◆ **YOUR GOAL**: Every line of the material below is to be printed again exactly.

★ ★ ★ ★ ★

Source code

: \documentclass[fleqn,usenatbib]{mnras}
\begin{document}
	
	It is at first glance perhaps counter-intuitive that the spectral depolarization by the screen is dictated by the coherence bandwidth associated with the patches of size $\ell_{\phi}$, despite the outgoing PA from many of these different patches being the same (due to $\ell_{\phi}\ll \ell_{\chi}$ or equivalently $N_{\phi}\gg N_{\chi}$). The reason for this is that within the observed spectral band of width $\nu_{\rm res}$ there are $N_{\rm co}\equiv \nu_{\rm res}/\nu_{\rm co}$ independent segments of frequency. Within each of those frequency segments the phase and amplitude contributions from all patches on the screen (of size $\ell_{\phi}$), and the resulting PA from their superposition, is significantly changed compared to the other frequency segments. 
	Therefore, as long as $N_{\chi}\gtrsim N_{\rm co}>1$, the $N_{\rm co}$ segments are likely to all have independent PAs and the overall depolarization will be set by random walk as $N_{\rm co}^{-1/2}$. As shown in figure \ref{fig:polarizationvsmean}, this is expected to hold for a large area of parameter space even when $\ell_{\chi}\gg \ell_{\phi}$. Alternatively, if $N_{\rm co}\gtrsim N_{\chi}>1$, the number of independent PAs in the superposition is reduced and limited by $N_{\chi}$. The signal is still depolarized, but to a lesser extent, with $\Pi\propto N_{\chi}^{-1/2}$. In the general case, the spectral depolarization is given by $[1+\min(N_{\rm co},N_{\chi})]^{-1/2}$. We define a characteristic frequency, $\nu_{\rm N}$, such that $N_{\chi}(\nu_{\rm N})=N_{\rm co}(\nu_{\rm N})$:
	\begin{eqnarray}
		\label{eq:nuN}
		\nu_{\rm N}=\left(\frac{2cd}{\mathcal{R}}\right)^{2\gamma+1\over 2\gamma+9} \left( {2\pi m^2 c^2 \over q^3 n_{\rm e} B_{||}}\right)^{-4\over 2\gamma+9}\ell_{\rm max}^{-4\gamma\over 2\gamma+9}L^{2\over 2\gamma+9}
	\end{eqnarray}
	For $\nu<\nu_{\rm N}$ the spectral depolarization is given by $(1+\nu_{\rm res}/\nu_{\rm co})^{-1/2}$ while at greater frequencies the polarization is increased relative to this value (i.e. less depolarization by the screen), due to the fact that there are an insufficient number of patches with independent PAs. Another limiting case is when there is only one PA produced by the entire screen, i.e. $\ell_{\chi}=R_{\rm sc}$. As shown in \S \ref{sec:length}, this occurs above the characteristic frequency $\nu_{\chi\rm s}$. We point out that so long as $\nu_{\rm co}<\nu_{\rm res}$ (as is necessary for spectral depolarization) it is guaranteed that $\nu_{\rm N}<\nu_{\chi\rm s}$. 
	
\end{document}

★ ★ ★ ★ ★

◆ **ANSWER SECTION**:
Source code

: \documentclass[fleqn,usenatbib]{mnras}
\begin{document}
	
	It is at first glance perhaps counter-intuitive that the spectral depolarization by the screen is dictated by the coherence bandwidth associated with the patches of size $\ell_{\phi}$, despite the outgoing PA from many of these different patches being the same (due to $\ell_{\phi}\ll \ell_{\chi}$ or equivalently $N_{\phi}\gg N_{\chi}$). The reason for this is that within the observed spectral band of width $\nu_{\rm res}$ there are $N_{\rm co}\equiv \nu_{\rm res}/\nu_{\rm co}$ independent segments of frequency. Within each of those frequency segments the phase and amplitude contributions from all patches on the screen (of size $\ell_{\phi}$), and the resulting PA from their superposition, is significantly changed compared to the other frequency segments. 
	Therefore, as long as $N_{\chi}\gtrsim N_{\rm co}>1$, the $N_{\rm co}$ segments are likely to all have independent PAs and the overall depolarization will be set by random walk as $N_{\rm co}^{-1/2}$. As shown in figure \ref{fig:polarizationvsmean}, this is expected to hold for a large area of parameter space even when $\ell_{\chi}\gg \ell_{\phi}$. Alternatively, if $N_{\rm co}\gtrsim N_{\chi}>1$, the number of independent PAs in the superposition is reduced and limited by $N_{\chi}$. The signal is still depolarized, but to a lesser extent, with $\Pi\propto N_{\chi}^{-1/2}$. In the general case, the spectral depolarization is given by $[1+\min(N_{\rm co},N_{\chi})]^{-1/2}$. We define a characteristic frequency, $\nu_{\rm N}$, such that $N_{\chi}(\nu_{\rm N})=N_{\rm co}(\nu_{\rm N})$:
	\begin{eqnarray}
		\label{eq:nuN}
		\nu_{\rm N}=\left(\frac{2cd}{\mathcal{R}}\right)^{2\gamma+1\over 2\gamma+9} \left( {2\pi m^2 c^2 \over q^3 n_{\rm e} B_{||}}\right)^{-4\over 2\gamma+9}\ell_{\rm max}^{-4\gamma\over 2\gamma+9}L^{2\over 2\gamma+9}
	\end{eqnarray}
	For $\nu<\nu_{\rm N}$ the spectral depolarization is given by $(1+\nu_{\rm res}/\nu_{\rm co})^{-1/2}$ while at greater frequencies the polarization is increased relative to this value (i.e. less depolarization by the screen), due to the fact that there are an insufficient number of patches with independent PAs. Another limiting case is when there is only one PA produced by the entire screen, i.e. $\ell_{\chi}=R_{\rm sc}$. As shown in \S \ref{sec:length}, this occurs above the characteristic frequency $\nu_{\chi\rm s}$. We point out that so long as $\nu_{\rm co}<\nu_{\rm res}$ (as is necessary for spectral depolarization) it is guaranteed that $\nu_{\rm N}<\nu_{\chi\rm s}$. 
	
\end{document}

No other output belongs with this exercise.